I’m Restu, a Ph.D. student from UQ, also a newbie in microbiome analysis. Hopefully, this question is valid.
Currently, I’m still using QIIME 1.9, but I’m planning to to migrate my pipeline to QIIME 2 per this forum suggested. (al so interested to try DADA2)
Just a little bit confused when in the QC steps. OK this is my data:
my data is demultiplexed cassava paired end :
I guess I’ve read how to import it in the importing tutorials, but the problem is, the imported files still don’t have the sample name…
I usually do this in qiime 1:
split_libraries_fastq.py -i J612_S48_L001/fastqjoin.join.fastq -o sample_reads/R0078 --sample_ids R0078 -q 19 --barcode_type ‘not-barcoded’
is there any way to assign the sample name during the “import” like split_libraries_fastq.py’s --sample_ids ???
And how to make the imported file ready for DADA2 ?
Welcome to the QIIME 2 Forum! Since it sounds like you're new to QIIME 2, I highly recommend working through the Getting Started guide first, which will show you how to import data and get started with analyses such as denoising with DADA2.
In order to import your paired-end demultiplexed Illumina data and denoise with DADA2, you'll want to perform the following steps:
Avoid joining your paired-end reads prior to denoising with DADA2. DADA2 works best with unjoined reads, and it will join the reads for you while denoising. The following steps assume that you have not already joined your reads (this is different from the typical QIIME 1 workflow for paired-end data).
Import your unjoined paired-end sequence data using one of the "fastq manifest formats" described in this section of the Importing Tutorial. For your data, you'll likely want to use the PairedEndFastqManifestPhred33 format, assuming your sequence quality scores are encoded as Phred 33 (if not, there is a corresponding fastq manifest format for Phred 64 quality scores).
By using one of the "fastq manifest formats", this is your opportunity to tell QIIME 2 what your sample names are!
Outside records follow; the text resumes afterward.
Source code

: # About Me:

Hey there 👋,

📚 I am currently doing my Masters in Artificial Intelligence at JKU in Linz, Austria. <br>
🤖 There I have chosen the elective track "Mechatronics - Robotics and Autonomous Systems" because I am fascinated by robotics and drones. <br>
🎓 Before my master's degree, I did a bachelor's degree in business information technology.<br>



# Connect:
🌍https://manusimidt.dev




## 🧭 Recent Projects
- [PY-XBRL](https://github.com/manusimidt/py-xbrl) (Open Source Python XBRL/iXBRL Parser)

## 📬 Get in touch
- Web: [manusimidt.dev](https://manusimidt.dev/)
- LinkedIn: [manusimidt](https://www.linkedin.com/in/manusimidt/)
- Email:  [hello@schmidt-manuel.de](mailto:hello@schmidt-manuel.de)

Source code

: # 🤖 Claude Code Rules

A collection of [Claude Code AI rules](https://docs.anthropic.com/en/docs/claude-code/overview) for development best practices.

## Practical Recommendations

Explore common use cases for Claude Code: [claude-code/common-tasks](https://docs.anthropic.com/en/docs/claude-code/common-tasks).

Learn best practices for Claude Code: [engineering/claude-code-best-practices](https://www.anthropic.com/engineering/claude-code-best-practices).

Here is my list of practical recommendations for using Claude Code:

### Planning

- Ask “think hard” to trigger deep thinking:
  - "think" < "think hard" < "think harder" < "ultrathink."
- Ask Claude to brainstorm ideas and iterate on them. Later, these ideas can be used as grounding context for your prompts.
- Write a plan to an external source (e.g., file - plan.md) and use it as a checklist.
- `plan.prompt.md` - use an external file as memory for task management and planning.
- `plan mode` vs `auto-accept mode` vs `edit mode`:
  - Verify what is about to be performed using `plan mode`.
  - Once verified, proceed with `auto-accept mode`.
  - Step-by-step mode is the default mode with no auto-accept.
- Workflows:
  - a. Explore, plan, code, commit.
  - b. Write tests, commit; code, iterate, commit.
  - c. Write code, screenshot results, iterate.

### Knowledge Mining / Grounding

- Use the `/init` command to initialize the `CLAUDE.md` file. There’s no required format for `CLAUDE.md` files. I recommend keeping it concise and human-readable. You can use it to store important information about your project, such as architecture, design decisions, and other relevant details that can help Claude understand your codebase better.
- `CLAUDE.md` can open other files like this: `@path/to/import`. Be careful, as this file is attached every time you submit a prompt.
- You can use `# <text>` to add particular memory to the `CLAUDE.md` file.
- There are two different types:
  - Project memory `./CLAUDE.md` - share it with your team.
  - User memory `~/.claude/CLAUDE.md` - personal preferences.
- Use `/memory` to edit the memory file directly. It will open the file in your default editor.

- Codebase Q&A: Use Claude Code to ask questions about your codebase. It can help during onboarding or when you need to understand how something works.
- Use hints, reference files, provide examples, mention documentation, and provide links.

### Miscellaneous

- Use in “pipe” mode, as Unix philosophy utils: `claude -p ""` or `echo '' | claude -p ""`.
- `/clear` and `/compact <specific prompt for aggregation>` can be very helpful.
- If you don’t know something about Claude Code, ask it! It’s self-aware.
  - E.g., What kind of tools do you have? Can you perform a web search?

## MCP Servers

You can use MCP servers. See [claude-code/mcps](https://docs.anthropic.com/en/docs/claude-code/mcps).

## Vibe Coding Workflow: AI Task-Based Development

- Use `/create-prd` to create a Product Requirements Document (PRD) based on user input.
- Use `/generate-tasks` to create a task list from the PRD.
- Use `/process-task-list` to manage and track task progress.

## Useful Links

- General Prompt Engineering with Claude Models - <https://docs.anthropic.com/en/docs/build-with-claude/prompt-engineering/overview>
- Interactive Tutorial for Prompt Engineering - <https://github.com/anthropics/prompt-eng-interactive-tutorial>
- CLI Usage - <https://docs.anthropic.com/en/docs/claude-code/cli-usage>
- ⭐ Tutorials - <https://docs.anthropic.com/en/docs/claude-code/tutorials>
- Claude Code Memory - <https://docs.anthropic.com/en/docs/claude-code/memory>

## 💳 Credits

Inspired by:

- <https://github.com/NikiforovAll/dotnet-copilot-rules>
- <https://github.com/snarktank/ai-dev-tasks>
After importing your paired-end reads into a .qza file (this is a QIIME 2 Artifact), you can use qiime dada2 denoise-paired to denoise and join your sequence data. You'll want to use qiime demux summarize on that .qza file first in order to inspect the quality scores and choose appropriate parameters for dada2 denoise-paired. Once denoise-paired is finished, you'll have a feature table and representative sequences, which you can use for downstream analyses such as alpha/beta diversity.
Have you tried running DADA2 in multi-threaded mode? The --p-n-threads option controls the number of threads, and by default only a single thread is used.